Did David get Steelheart's absolutely correct, or was it just close enough to allow him to destroy Steelheart?
It was absolutely correct. This is something David and Reckoners will actually discuss in Firefight. The second book will reveal much more about the Epics' weaknesses, and you will find out that there is actually a pattern to them, even though everyone thinks it's random.
Are weaknesses somehow related to things, events, or phenomena the Epics feared, or hated, or disliked before they turned Epic?
RAFO, second book. This is the exact question people - and David - are asking in the second book.

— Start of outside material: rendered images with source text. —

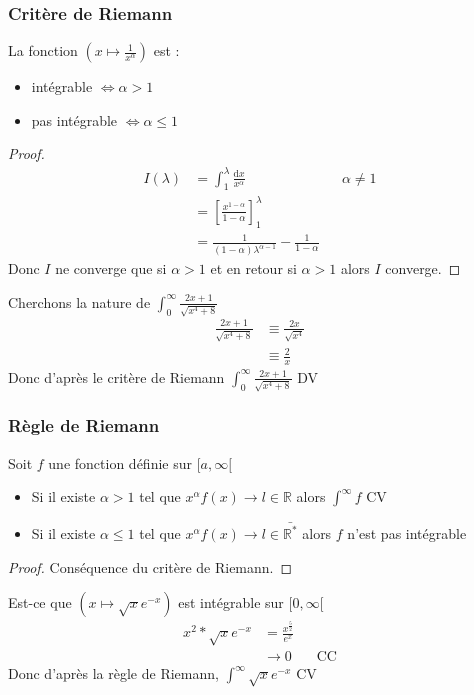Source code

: \documentclass[11pt,colorlinks]{book}
\theoremstyle{mytheoremstyle}
\theoremstyle{mytheoremstyle}
\theoremstyle{mytheoremstyle}
\theoremstyle{mytheoremstyle}
\theoremstyle{mytheoremstyle}
\theoremstyle{mytheoremstyle}
\theoremstyle{mytheoremstyle}
\theoremstyle{mytheoremstyle}
\theoremstyle{myproblemstyle}
\def\mbb#1{\mathbb{#1}}
\def\bR{\mbb{R}}
\begin{document}
  \subsubsection{Critère de Riemann}
  \begin{theorem}
    La fonction $(x \mapsto \frac{1}{x^{\alpha}})$ est : 
    \begin{itemize}
      \item intégrable $\Leftrightarrow \alpha > 1$
      \item pas intégrable $\Leftrightarrow \alpha \leq 1$ 
    \end{itemize}
    \begin{proof}
      \begin{align*}
        I(\lambda) &= \int_1^{\lambda} \frac{\text{d}x}{x^{\alpha}} && \alpha \not= 1 \\
                  &= \left[\frac{x^{1 - \alpha}}{1 - \alpha}\right]_1^{\lambda} \\ 
                  &= \frac{1}{(1-\alpha)\lambda^{\alpha-1}} - \frac{1}{1-\alpha}
      \end{align*}
      Donc $I$ ne converge que si $\alpha > 1$ et en retour si $\alpha > 1$ alors $I$ converge.
    \end{proof}
  \end{theorem}
  \begin{ex}
    Cherchons la nature de $\int_0^{\infty} \frac{2x+1}{\sqrt{x^4+8}}$ 
    \begin{align*}
      \frac{2x+1}{\sqrt{x^4+8}} &\equiv \frac{2x}{\sqrt{x^4}} \\ 
                                &\equiv \frac{2}{x}
    \end{align*}
    Donc d'après le critère de Riemann $\int_0^{\infty} \frac{2x+1}{\sqrt{x^4+8}}$ DV
  \end{ex}
  \subsubsection{Règle de Riemann}
  \begin{prop}
    Soit $f$ une fonction définie sur $[a,\infty[$
    \begin{itemize}
      \item Si il existe $\alpha > 1$ tel que $x^{\alpha}f(x) \to l \in \bR$ alors $\int^{\infty} f$ CV
      \item Si il existe $\alpha \leq 1$ tel que $x^{\alpha}f(x) \to l \in \bar{\bR^{*}}$ alors $f$ n'est pas intégrable     
    \end{itemize}
    \begin{proof}
      Conséquence du critère de Riemann.
    \end{proof}
  \end{prop}
  \begin{ex}
    Est-ce que $(x \mapsto \sqrt{x}e^{-x})$ est intégrable sur $[0,\infty[$
    \begin{align*}
      x^2*\sqrt{x}e^{-x} &= \frac{x^{\frac{5}{2}}}{e^x} \\ 
                        &\to 0 && \text{CC} 
    \end{align*}
    Donc d'après la règle de Riemann, $\int^{\infty} \sqrt{x}e^{-x}$ CV
  \end{ex}
\end{document}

Good question though.
What is Stormlight?
I don't want to answer this, but I'll just say "Investiture."
Are honorspren Splinters, or do they hold Splinters?
Honorspren would be termed Splinters.
Is Cultivation's Shardholder still alive.
Good question, what do you think?
I want to say, but that's based on my knowledge before I read Lift's interlude from Words of Radiance. Now I am leaning towards no. Based on that interlude, it looks like spren have essence from both Honor and Cultivation. It's almost like they exist in a spectrum, on one end of which is Honor, and on the other - Cultivation; so there are spren that are, for the lack of better example, 90% Honor and 10% Cultivation, and there are spren that are 15% Honor and 85% Cultivation.
That's a very astute observation!
And since we know that Honor is Splintered, then it might be the case that Cultivation is also Splintered, and their Splinters form the spren.
Is there any other canonical way to refer to a set of Shardplate and a Shardblade other than Shards, so as to not confuse them with the Shards of Adonalsium?
They call them just Shard(s). It is a little confusing, because there are other Shards, but they don't know about them. I call them a set, but there is no canonical way to refer to them.
If a Dakhor (Dilaf) could erase a symbol written by an Elantrian (Raoden), could an Elantrian erase/heal a Dhakor bone-symbol?
This is a theoretical possibility, but not a specialization of AonDor.
Fabrials replicate Soulcasting abilities. Is it possible for fabrials to replicate all such Surgebinding abilities?
Yes, good question! Fabrials can replicate all of the Surgebinding abilities.
Are Renarin and Adolin Dalinar's legitimate children?
Good question! Yes, they are both legitimate. Though Renarin didn't get as much of the hair, which is probably what people are asking about.
Are all of the Heralds who gave up their Honorblades still alive?
Good question! RAFO.
Do the Spiritual and Physical Realms have names, like Shadesmar is the Cognitive Realm?
Kind of, but not really. Shadesmar is just a rough translation of "Cognitive Realm" in the language of whoever first found out about it. Other people, planets, and worlds wouldn't call it Shadesmar - they would call it whatever their words for "Cognitive Realm" are. This applies to the Physical and Spiritual as well.
If Ati had somehow managed to give up Ruin and returned to being a regular person, would his mind have gradually reverted from its corruption by Ruin's intent, or would he always be determined to destroy?
Over time Ruin's influence would fade, but Ati would remain a Sliver, so there would be some permanent effects.
Could a Seeker who was properly trained and experienced detect AonDor or Awakening? Similarly, does a Coppercloud block an Awakener's life sense?
A Seeker could sense somebody else using magic not native Scadrial. RAFO on the Coppercloud blocking similar magic.
How do you spell "Lyss" the woman Jasnah meets with in the WoR prologue?
Not sure, but I think it's Lyss.
Aside from the Greater Roshar system, are there any other multiple shardworld systems?
Yes. You have not necessarily seen them though.
Feruchemy is the "balance" between Ruin and Preservation. Would any combination of Shards create a "balance" magic, so to speak, or are only certain Shards compatible?
Feruchemy ended up being a balance system, because of how polar Ruin and Preservation were. Any world with at least two Shards will result in a similar phenomenon.
Like Roshar?
Like Roshar. There is something like that going on there.